Maybe the other drive will revive as well. Either way, I'm in a good mood and will be regaling you with stories of dyeing yarn and a yarn horror story later this week. With pictures, too!

Monday, October 1, 2007

Soapbox

Warning: This post is not about knitting and touches on political and charity viewpoints. You have been warned.

I love some charities. Hand up, not handout types. Like, I hate welfare, but I love scholarship/vocational learning/teach a man to fish type programs. Which is why I love Heifer International. They give families in poor areas animals that will provide food, labor and young that can be sold. They have to go through a training program so they know how to best care for and utilize their animals. They're given the types of animals that make sense in their area, be it chickens, llamas, goats, pigs, or what have you. There was a girl on Oprah who was able to go to college because of the hand up her family was given through this program. If I had graduated already and was working in a real job, they'd be getting a hefty donation. If you are interested in donating, and would like to be entered into a drawing to maybe win something for your good deed, Spin Out 2007 is still holding their raffle. Tickets cost $10 each, and that $10 (or more) is your donation to Heifer International. After donating directly to Heifer, you send an e-mail with the amount donated, and your name is put into the raffle. If you have the money and are willing to part with it for a good cause, please do!

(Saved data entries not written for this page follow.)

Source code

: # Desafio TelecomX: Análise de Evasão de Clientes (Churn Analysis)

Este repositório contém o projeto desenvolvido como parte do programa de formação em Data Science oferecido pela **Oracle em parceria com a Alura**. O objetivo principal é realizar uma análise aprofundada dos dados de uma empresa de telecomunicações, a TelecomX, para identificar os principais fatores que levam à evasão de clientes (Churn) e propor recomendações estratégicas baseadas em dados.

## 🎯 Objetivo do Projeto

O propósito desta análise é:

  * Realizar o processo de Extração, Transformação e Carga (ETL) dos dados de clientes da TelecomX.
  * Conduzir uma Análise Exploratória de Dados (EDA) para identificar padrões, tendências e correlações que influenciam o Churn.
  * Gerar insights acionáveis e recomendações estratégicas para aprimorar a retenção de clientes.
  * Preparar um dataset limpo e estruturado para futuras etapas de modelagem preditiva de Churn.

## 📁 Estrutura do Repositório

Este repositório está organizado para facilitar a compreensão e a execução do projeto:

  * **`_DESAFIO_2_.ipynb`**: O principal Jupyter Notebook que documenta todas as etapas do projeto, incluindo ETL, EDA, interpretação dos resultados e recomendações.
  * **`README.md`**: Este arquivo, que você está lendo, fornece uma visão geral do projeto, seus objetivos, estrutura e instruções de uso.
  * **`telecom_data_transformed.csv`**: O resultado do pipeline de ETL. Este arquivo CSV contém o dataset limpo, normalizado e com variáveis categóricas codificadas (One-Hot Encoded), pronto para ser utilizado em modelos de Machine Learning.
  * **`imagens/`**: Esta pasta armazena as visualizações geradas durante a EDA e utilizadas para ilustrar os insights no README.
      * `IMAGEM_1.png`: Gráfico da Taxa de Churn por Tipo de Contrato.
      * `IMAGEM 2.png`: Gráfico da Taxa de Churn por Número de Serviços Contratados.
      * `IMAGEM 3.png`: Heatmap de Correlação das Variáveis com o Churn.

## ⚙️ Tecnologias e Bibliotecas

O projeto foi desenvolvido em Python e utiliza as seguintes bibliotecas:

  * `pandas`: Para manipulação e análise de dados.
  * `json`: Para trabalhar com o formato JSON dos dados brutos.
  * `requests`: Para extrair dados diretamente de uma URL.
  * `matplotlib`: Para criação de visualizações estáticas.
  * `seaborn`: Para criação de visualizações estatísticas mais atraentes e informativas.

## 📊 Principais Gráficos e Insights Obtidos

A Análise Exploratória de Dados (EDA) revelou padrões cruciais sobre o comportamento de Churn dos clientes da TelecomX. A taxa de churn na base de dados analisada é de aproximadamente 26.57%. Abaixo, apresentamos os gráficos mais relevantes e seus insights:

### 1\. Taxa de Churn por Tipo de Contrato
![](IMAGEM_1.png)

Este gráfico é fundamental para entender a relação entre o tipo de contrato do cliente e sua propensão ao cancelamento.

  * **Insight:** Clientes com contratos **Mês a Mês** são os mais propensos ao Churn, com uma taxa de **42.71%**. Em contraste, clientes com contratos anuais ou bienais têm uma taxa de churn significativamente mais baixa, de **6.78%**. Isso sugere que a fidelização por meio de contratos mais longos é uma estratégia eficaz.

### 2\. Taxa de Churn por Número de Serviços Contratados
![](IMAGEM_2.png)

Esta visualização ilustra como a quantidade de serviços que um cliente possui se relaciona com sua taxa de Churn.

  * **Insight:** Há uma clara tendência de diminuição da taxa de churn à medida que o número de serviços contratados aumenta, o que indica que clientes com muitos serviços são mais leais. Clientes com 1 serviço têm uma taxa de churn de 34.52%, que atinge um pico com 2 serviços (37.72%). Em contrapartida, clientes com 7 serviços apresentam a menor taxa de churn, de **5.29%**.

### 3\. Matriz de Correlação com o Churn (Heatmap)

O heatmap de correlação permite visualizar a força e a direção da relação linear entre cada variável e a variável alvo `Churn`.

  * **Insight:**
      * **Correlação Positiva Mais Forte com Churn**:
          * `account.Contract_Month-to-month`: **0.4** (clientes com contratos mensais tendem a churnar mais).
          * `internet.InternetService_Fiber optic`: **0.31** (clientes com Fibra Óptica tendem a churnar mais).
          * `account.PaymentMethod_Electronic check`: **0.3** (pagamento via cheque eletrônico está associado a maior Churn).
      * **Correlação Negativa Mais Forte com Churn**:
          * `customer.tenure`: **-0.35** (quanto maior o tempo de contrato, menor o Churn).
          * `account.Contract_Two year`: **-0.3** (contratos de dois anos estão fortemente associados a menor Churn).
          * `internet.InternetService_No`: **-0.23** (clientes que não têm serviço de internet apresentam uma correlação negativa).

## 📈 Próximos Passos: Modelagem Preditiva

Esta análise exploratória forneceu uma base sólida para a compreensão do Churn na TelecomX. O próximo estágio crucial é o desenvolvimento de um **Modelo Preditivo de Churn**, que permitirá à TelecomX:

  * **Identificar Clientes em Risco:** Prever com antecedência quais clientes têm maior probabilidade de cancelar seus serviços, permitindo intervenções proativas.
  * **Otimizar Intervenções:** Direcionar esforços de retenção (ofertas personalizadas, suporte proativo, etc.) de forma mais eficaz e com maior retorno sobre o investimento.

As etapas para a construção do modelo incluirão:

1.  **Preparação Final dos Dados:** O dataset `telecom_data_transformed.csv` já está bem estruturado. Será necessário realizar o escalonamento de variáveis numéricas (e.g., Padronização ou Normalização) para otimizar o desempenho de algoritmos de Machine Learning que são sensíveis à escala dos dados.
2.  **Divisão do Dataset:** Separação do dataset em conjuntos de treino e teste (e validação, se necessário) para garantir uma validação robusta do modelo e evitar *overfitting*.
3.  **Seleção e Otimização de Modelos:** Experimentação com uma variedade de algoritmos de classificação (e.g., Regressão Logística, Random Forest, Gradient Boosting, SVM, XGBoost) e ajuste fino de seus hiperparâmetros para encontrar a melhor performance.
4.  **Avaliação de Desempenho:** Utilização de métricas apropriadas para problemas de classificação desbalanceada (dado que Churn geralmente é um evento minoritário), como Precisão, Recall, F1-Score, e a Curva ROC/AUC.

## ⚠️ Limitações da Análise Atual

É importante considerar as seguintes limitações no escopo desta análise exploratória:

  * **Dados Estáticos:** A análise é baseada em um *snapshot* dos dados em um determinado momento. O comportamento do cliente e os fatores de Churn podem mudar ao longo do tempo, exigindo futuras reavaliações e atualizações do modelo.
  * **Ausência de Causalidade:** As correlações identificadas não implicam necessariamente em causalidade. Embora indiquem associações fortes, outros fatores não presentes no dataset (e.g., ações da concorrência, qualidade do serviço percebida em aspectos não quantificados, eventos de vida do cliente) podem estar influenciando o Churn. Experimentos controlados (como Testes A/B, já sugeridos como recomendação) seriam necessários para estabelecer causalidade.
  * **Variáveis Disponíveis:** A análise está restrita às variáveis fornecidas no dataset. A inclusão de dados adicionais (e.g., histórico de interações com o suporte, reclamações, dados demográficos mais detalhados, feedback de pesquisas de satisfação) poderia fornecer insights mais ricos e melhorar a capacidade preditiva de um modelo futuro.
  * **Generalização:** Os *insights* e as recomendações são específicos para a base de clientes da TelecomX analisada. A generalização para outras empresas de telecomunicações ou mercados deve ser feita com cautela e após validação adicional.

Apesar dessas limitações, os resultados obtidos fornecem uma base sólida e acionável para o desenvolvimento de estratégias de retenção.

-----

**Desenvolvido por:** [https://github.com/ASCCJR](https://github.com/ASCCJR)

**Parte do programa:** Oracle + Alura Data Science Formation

Another charity I like is Sustainable Harvest International. They teach farmers in rain forest areas how to best farm the land so they don't have to keep mowing down forest to get more fertile grounds. Another one where they don't hand out money, they teach people how to better keep themselves and the environment in a better way. Also, Stonyfield Farm yogurt is donating to charities. They are splitting $100,000 between three charities based on the votes they get. Sustainable Harvest is one of them. How do you vote? You can vote online here and get a free yogurt. If you then get your free yogurt and buy nine more, you can send in all ten lids and it counts as ten votes. You also get a free box of Stash tea and Terra Nostra chocolate bar. Okay, so you get coupons to get them from your local store. I eat yogurt anyway, so I bought this brand for two weeks and sent in my ten votes yesterday. Very easy way to get some delicious products and help a good charity get money.

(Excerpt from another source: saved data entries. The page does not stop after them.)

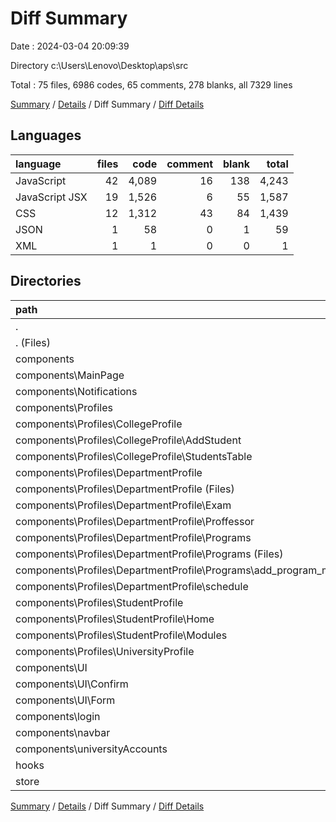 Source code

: # Diff Summary

Date : 2024-03-04 20:09:39

Directory c:\\Users\\Lenovo\\Desktop\\aps\\src

Total : 75 files,  6986 codes, 65 comments, 278 blanks, all 7329 lines

[Summary](results.md) / [Details](details.md) / Diff Summary / [Diff Details](diff-details.md)

## Languages
| language | files | code | comment | blank | total |
| :--- | ---: | ---: | ---: | ---: | ---: |
| JavaScript | 42 | 4,089 | 16 | 138 | 4,243 |
| JavaScript JSX | 19 | 1,526 | 6 | 55 | 1,587 |
| CSS | 12 | 1,312 | 43 | 84 | 1,439 |
| JSON | 1 | 58 | 0 | 1 | 59 |
| XML | 1 | 1 | 0 | 0 | 1 |

## Directories
| path | files | code | comment | blank | total |
| :--- | ---: | ---: | ---: | ---: | ---: |
| . | 75 | 6,986 | 65 | 278 | 7,329 |
| . (Files) | 4 | 128 | 0 | 8 | 136 |
| components | 65 | 6,612 | 62 | 262 | 6,936 |
| components\\MainPage | 3 | 293 | 0 | 24 | 317 |
| components\\Notifications | 1 | 1 | 0 | 0 | 1 |
| components\\Profiles | 55 | 6,065 | 62 | 217 | 6,344 |
| components\\Profiles\\CollegeProfile | 23 | 2,415 | 48 | 113 | 2,576 |
| components\\Profiles\\CollegeProfile\\AddStudent | 11 | 952 | 16 | 42 | 1,010 |
| components\\Profiles\\CollegeProfile\\StudentsTable | 12 | 1,463 | 32 | 71 | 1,566 |
| components\\Profiles\\DepartmentProfile | 22 | 2,533 | 11 | 72 | 2,616 |
| components\\Profiles\\DepartmentProfile (Files) | 1 | 5 | 0 | 0 | 5 |
| components\\Profiles\\DepartmentProfile\\Exam | 7 | 1,529 | 7 | 51 | 1,587 |
| components\\Profiles\\DepartmentProfile\\Proffessor | 2 | -4 | 5 | -2 | -1 |
| components\\Profiles\\DepartmentProfile\\Programs | 9 | 117 | -9 | -3 | 105 |
| components\\Profiles\\DepartmentProfile\\Programs (Files) | 7 | 116 | -9 | -4 | 103 |
| components\\Profiles\\DepartmentProfile\\Programs\\add_program_module | 2 | 1 | 0 | 1 | 2 |
| components\\Profiles\\DepartmentProfile\\schedule | 3 | 886 | 8 | 26 | 920 |
| components\\Profiles\\StudentProfile | 9 | 1,105 | 3 | 31 | 1,139 |
| components\\Profiles\\StudentProfile\\Home | 6 | 517 | 1 | 19 | 537 |
| components\\Profiles\\StudentProfile\\Modules | 3 | 588 | 2 | 12 | 602 |
| components\\Profiles\\UniversityProfile | 1 | 12 | 0 | 1 | 13 |
| components\\UI | 2 | 81 | 0 | 3 | 84 |
| components\\UI\\Confirm | 1 | 46 | 0 | 2 | 48 |
| components\\UI\\Form | 1 | 35 | 0 | 1 | 36 |
| components\\login | 1 | 11 | 0 | 3 | 14 |
| components\\navbar | 2 | 123 | 0 | 10 | 133 |
| components\\universityAccounts | 1 | 38 | 0 | 5 | 43 |
| hooks | 1 | -3 | 0 | -2 | -5 |
| store | 5 | 249 | 3 | 10 | 262 |

[Summary](results.md) / [Details](details.md) / Diff Summary / [Diff Details](diff-details.md)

Now for the political part. I am not registered for any party. However, for the primaries, I'm going to register republican. If you're not specifically hoping for a democratic candidate to win their primaries, I suggest you do the same. I really like Ron Paul. He knows what he's for, and is a traditional Republican, not a war mongering debt-inflating moron like the current administration. Basically, I figure that if it's Ron Paul vs. either Obama or Hillary (which seems likely for the Dems) then either way, we win. So for all of you Independents or Democrats out there who don't feel the need to vote in the primaries, register Republican for this one. Sure, you may not agree with everything Ron Paul says or does. But he doesn't say one thing then do another. He has a lot of support, but the problem is that most of his supporters are not registered Republicans. So, if you'd like to make a difference in the future of our country and make sure we have a choice between candidates who are for getting the troops out of Iraq (and maybe Iran), vote Ron Paul in the Republican primaries. I know I will.